■ Collected data
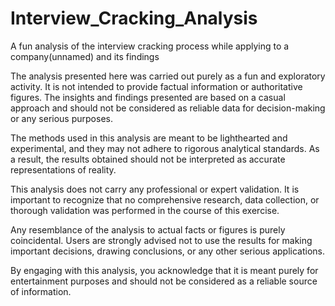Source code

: # Interview_Cracking_Analysis

A fun analysis of the interview cracking process while applying to a company(unnamed) and its findings

The analysis presented here was carried out purely as a fun and exploratory activity. It is not intended to provide factual information or authoritative figures. The insights and findings presented are based on a casual approach and should not be considered as reliable data for decision-making or any serious purposes.

The methods used in this analysis are meant to be lighthearted and experimental, and they may not adhere to rigorous analytical standards. As a result, the results obtained should not be interpreted as accurate representations of reality.

This analysis does not carry any professional or expert validation. It is important to recognize that no comprehensive research, data collection, or thorough validation was performed in the course of this exercise.

Any resemblance of the analysis to actual facts or figures is purely coincidental. Users are strongly advised not to use the results for making important decisions, drawing conclusions, or any other serious applications.

By engaging with this analysis, you acknowledge that it is meant purely for entertainment purposes and should not be considered as a reliable source of information.

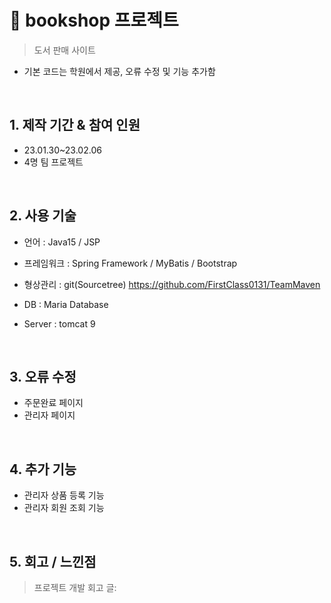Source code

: # :pushpin: bookshop 프로젝트 

>도서 판매 사이트
- 기본 코드는 학원에서 제공, 오류 수정 및 기능 추가함

</br>

## 1. 제작 기간 & 참여 인원
- 23.01.30~23.02.06 
- 4명 팀 프로젝트

</br>

## 2. 사용 기술

- 언어 : Java15  / JSP

- 프레임워크 : Spring Framework  /  MyBatis  / Bootstrap

- 형상관리 : git(Sourcetree) https://github.com/FirstClass0131/TeamMaven

- DB : Maria Database

- Server : tomcat 9

</br>

## 3. 오류 수정
- 주문완료 페이지
- 관리자 페이지

</br>

## 4. 추가 기능
- 관리자 상품 등록 기능
- 관리자 회원 조회 기능

</br>

## 5. 회고 / 느낀점
>프로젝트 개발 회고 글: 
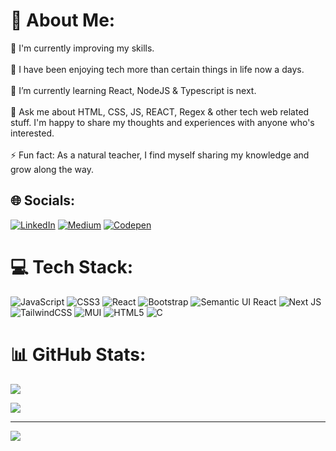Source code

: # 💫 About Me:
🔭 I'm currently improving my skills.<br><br>👯 I have been enjoying tech more than certain things in life now a days.<br><br>🌱 I’m currently learning React, NodeJS & Typescript is next.<br><br>💬 Ask me about HTML, CSS, JS, REACT, Regex & other tech web related stuff. I'm happy to share my thoughts and experiences with anyone who's interested.<br><br>⚡ Fun fact: As a natural teacher, I find myself sharing my knowledge and grow along the way.

## 🌐 Socials:
[![LinkedIn](https://img.shields.io/badge/LinkedIn-%230077B5.svg?logo=linkedin&logoColor=white)](https://linkedin.com/in/https://www.linkedin.com/in/dashrath-sharma/) [![Medium](https://img.shields.io/badge/Medium-12100E?logo=medium&logoColor=white)](https://medium.com/@https://medium.com/@Dashrath-Sharma) [![Codepen](https://img.shields.io/badge/Codepen-000000?style=for-the-badge&logo=codepen&logoColor=white)](https://codepen.io/https://codepen.io/Dashrath-Sharma) 

# 💻 Tech Stack:
![JavaScript](https://img.shields.io/badge/javascript-%23323330.svg?style=flat-square&logo=javascript&logoColor=%23F7DF1E) ![CSS3](https://img.shields.io/badge/css3-%231572B6.svg?style=flat-square&logo=css3&logoColor=white) ![React](https://img.shields.io/badge/react-%2320232a.svg?style=flat-square&logo=react&logoColor=%2361DAFB) ![Bootstrap](https://img.shields.io/badge/bootstrap-%23563D7C.svg?style=flat-square&logo=bootstrap&logoColor=white) ![Semantic UI React](https://img.shields.io/badge/Semantic%20UI%20React-%2335BDB2.svg?style=flat-square&logo=SemanticUIReact&logoColor=white) ![Next JS](https://img.shields.io/badge/Next-black?style=flat-square&logo=next.js&logoColor=white) ![TailwindCSS](https://img.shields.io/badge/tailwindcss-%2338B2AC.svg?style=flat-square&logo=tailwind-css&logoColor=white) ![MUI](https://img.shields.io/badge/MUI-%230081CB.svg?style=flat-square&logo=material-ui&logoColor=white) ![HTML5](https://img.shields.io/badge/html5-%23E34F26.svg?style=flat-square&logo=html5&logoColor=white) ![C](https://img.shields.io/badge/c-%2300599C.svg?style=flat-square&logo=c&logoColor=white)
# 📊 GitHub Stats:
![](https://github-readme-stats.vercel.app/api?username=Dashrath-sharma&theme=swift&hide_border=false&include_all_commits=false&count_private=false)<br/>
<!-- ![](https://github-readme-streak-stats.herokuapp.com/?user=Dashrath-sharma&theme=swift&hide_border=false)<br/> -->
![](https://github-readme-stats.vercel.app/api/top-langs/?username=Dashrath-sharma&theme=swift&hide_border=false&include_all_commits=false&count_private=false&layout=compact)

---
[![](https://visitcount.itsvg.in/api?id=Dashrath-sharma&icon=0&color=0)](https://visitcount.itsvg.in)

<!-- Proudly created with GPRM ( https://gprm.itsvg.in ) -->
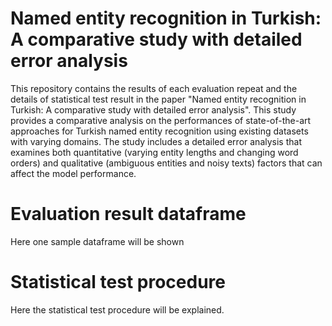 # Named entity recognition in Turkish: A comparative study with detailed error analysis
This repository contains the results of each evaluation repeat and the details of statistical test result in the paper "Named entity recognition in Turkish: A comparative study with detailed error analysis". This study provides a comparative analysis on the performances of state-of-the-art approaches for Turkish named entity recognition using existing datasets with varying domains. The study includes a detailed error analysis that examines both quantitative (varying entity lengths and changing word orders) and qualitative (ambiguous entities and noisy texts) factors that can affect the model performance.

# Evaluation result dataframe

Here one sample dataframe will be shown

# Statistical test procedure

Here the statistical test procedure will be explained.
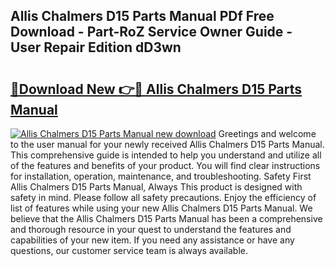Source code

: ## Allis Chalmers D15 Parts Manual PDf Free Download - Part-RoZ Service Owner Guide - User Repair Edition dD3wn

# <h2><a href="http://bc96034.oget.top/?id=Allis+Chalmers+D15+Parts+Manual">🔗Download New 👉🔴 Allis Chalmers D15 Parts Manual</a></h2>

[![Allis Chalmers D15 Parts Manual new download](https://i.imgur.com/5g1atiW.png)](http://bc96034.oget.top/?id=Allis+Chalmers+D15+Parts+Manual)
Greetings and welcome to the user manual for your newly received Allis Chalmers D15 Parts Manual. This comprehensive guide is intended to help you understand and utilize all of the features and benefits of your product. You will find clear instructions for installation, operation, maintenance, and troubleshooting. Safety First Allis Chalmers D15 Parts Manual, Always This product is designed with safety in mind. Please follow all safety precautions. Enjoy the efficiency of list of features while using your new Allis Chalmers D15 Parts Manual. We believe that the Allis Chalmers D15 Parts Manual has been a comprehensive and thorough resource in your quest to understand the features and capabilities of your new item. If you need any assistance or have any questions, our customer service team is always available.

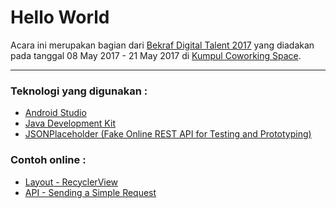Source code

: Hello World
===========
Acara ini merupakan bagian dari [Bekraf Digital Talent 2017](https://www.kumpul.co/events/bekraf-digital-talent-2017-170501/ "Event Bekraf Digital Talent 2017") yang diadakan pada tanggal 08 May 2017 - 21 May 2017 di [Kumpul Coworking Space](https://goo.gl/maps/dxMyzJbWnax "Maps Kumpul Coworking Space").

---

### Teknologi yang digunakan :
* [Android Studio](http://developer.android.com/sdk/index.html "Download Android Studio")
* [Java Development Kit](http://www.oracle.com/technetwork/java/javase/downloads/index.html "Download JDK")
* [JSONPlaceholder (Fake Online REST API for Testing and Prototyping)](http://jsonplaceholder.typicode.com/ "Fake Online REST API for Testing and Prototyping")

### Contoh online :
* [Layout - RecyclerView](http://stackoverflow.com/questions/40584424/simple-android-recyclerview-example "Contoh menggunakan RecyclerView")
* [API - Sending a Simple Request](https://developer.android.com/training/volley/simple.html "Contoh menggunakan newRequestQueue")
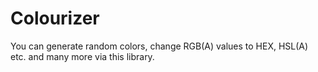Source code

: # Colourizer

You can generate random colors, change RGB(A) values to HEX, HSL(A) etc. and many more via this library.
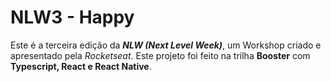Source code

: # NLW3 - Happy
Este é a terceira edição da ***NLW (Next Level Week)***, um Workshop criado e apresentado pela *Rocketseat*. Este projeto foi feito na trilha **Booster** com **Typescript, React e React Native**. 
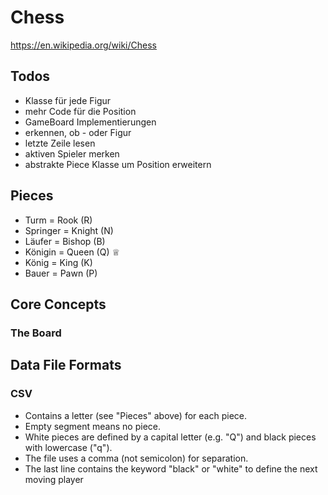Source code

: # Chess

https://en.wikipedia.org/wiki/Chess

## Todos

- Klasse für jede Figur
- mehr Code für die Position
- GameBoard Implementierungen
- erkennen, ob - oder Figur
- letzte Zeile lesen
- aktiven Spieler merken
- abstrakte Piece Klasse um Position erweitern

## Pieces

- Turm = Rook (R)
- Springer = Knight (N)
- Läufer = Bishop (B)
- Königin = Queen (Q) ♕
- König = King (K)
- Bauer = Pawn (P)

## Core Concepts

### The Board



## Data File Formats

### CSV

- Contains a letter (see "Pieces" above) for each piece.  
- Empty segment means no piece.  
- White pieces are defined by a capital letter (e.g. "Q") and black pieces with lowercase ("q").  
- The file uses a comma (not semicolon) for separation.
- The last line contains the keyword "black" or "white" to define the next moving player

■ EXERCISE
Search the entries for the word "Position". Copy every line where it occurs.

■ OUTPUT OF THE EXERCISE
- mehr Code für die Position
- abstrakte Piece Klasse um Position erweitern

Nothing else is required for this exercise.